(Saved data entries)
────
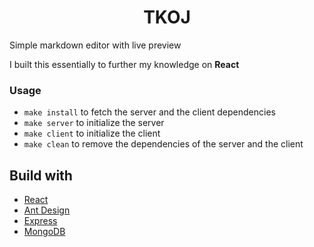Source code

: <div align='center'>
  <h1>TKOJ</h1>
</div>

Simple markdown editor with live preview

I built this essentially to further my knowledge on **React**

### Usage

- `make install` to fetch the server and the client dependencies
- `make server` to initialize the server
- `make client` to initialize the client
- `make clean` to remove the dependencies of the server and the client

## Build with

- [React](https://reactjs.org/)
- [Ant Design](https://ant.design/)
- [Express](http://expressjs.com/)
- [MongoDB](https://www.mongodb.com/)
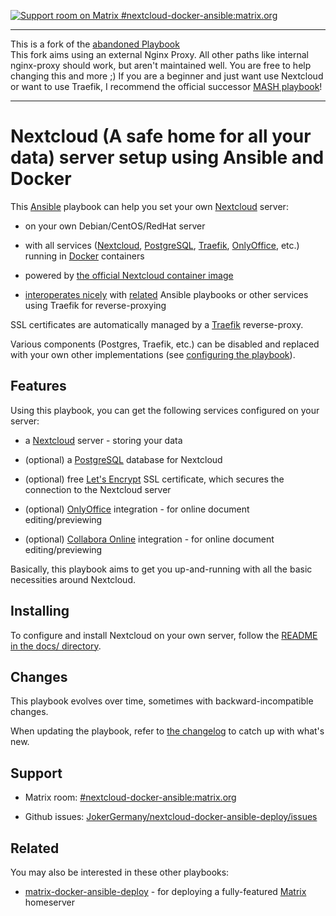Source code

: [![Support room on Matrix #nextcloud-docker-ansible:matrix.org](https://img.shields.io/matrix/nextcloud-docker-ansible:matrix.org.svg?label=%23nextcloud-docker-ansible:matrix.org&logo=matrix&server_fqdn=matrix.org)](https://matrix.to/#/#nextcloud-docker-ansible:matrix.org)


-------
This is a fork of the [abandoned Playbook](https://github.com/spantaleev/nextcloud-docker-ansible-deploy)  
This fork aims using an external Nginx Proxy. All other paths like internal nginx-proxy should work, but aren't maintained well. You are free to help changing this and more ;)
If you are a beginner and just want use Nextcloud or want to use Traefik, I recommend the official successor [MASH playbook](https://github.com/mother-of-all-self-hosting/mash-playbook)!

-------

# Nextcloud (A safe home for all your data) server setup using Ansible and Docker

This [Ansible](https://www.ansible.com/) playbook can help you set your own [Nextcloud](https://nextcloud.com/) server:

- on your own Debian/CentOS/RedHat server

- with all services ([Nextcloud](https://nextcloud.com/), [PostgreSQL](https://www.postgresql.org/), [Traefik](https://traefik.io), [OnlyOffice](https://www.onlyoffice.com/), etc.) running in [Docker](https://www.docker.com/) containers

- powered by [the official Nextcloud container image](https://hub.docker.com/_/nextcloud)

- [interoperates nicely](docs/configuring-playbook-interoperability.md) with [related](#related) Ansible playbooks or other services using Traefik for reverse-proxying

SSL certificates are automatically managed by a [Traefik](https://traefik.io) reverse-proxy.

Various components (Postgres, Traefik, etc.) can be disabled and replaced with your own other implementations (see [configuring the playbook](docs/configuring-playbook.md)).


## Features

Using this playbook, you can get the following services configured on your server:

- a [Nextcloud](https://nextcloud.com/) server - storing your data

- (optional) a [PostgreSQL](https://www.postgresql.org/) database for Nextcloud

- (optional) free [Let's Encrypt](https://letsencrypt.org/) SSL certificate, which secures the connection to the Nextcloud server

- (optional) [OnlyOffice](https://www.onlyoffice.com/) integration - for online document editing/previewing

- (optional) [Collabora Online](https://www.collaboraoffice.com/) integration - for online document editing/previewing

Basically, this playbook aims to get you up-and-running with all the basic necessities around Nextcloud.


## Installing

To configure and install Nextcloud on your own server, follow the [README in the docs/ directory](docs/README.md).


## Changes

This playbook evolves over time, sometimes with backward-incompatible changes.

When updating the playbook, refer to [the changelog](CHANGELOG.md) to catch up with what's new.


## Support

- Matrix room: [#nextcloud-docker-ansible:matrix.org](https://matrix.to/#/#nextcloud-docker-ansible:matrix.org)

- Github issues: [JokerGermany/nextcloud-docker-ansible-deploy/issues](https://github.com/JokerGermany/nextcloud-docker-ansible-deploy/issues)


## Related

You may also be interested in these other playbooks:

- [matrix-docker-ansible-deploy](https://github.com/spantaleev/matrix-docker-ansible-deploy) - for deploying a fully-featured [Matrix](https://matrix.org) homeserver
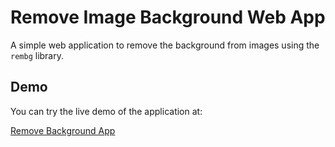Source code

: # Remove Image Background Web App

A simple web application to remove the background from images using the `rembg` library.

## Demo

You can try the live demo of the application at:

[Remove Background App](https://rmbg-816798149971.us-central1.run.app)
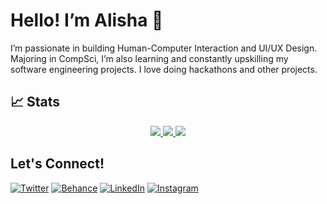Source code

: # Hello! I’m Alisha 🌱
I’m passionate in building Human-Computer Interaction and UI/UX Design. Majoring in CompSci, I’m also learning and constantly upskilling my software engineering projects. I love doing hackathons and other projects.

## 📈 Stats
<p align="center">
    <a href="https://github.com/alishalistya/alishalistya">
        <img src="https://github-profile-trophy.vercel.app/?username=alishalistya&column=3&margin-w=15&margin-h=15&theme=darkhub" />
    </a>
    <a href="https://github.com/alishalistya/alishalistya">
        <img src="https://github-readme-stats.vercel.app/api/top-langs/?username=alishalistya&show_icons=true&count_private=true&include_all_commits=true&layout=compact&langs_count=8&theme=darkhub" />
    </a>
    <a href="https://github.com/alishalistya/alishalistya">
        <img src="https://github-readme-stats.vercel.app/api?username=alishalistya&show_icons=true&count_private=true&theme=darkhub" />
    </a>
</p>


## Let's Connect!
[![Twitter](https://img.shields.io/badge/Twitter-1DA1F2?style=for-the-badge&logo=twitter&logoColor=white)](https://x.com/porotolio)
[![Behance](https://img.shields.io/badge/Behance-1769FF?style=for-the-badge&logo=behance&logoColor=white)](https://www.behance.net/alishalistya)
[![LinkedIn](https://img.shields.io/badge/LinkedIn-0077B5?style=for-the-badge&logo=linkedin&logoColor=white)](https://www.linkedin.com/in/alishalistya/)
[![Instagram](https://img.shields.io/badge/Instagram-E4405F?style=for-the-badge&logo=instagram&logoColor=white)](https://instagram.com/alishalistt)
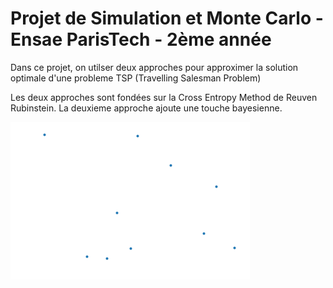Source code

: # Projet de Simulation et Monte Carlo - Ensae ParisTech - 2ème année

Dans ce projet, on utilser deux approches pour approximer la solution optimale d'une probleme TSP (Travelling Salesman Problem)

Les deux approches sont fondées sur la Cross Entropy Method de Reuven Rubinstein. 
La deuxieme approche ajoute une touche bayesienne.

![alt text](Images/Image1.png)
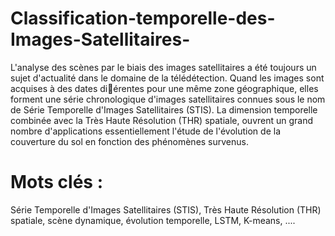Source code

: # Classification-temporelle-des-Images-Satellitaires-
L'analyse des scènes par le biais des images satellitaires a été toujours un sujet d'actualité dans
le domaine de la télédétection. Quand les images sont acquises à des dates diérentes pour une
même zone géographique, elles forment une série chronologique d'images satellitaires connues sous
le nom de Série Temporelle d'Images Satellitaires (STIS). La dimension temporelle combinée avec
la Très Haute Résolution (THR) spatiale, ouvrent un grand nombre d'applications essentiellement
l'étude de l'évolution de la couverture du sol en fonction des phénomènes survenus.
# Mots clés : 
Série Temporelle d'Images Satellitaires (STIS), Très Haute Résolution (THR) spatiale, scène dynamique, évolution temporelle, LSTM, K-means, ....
────
- Task
Tell how many lines in the entries above include the string "room", and write nothing but the number.

- Answer to this exercise
2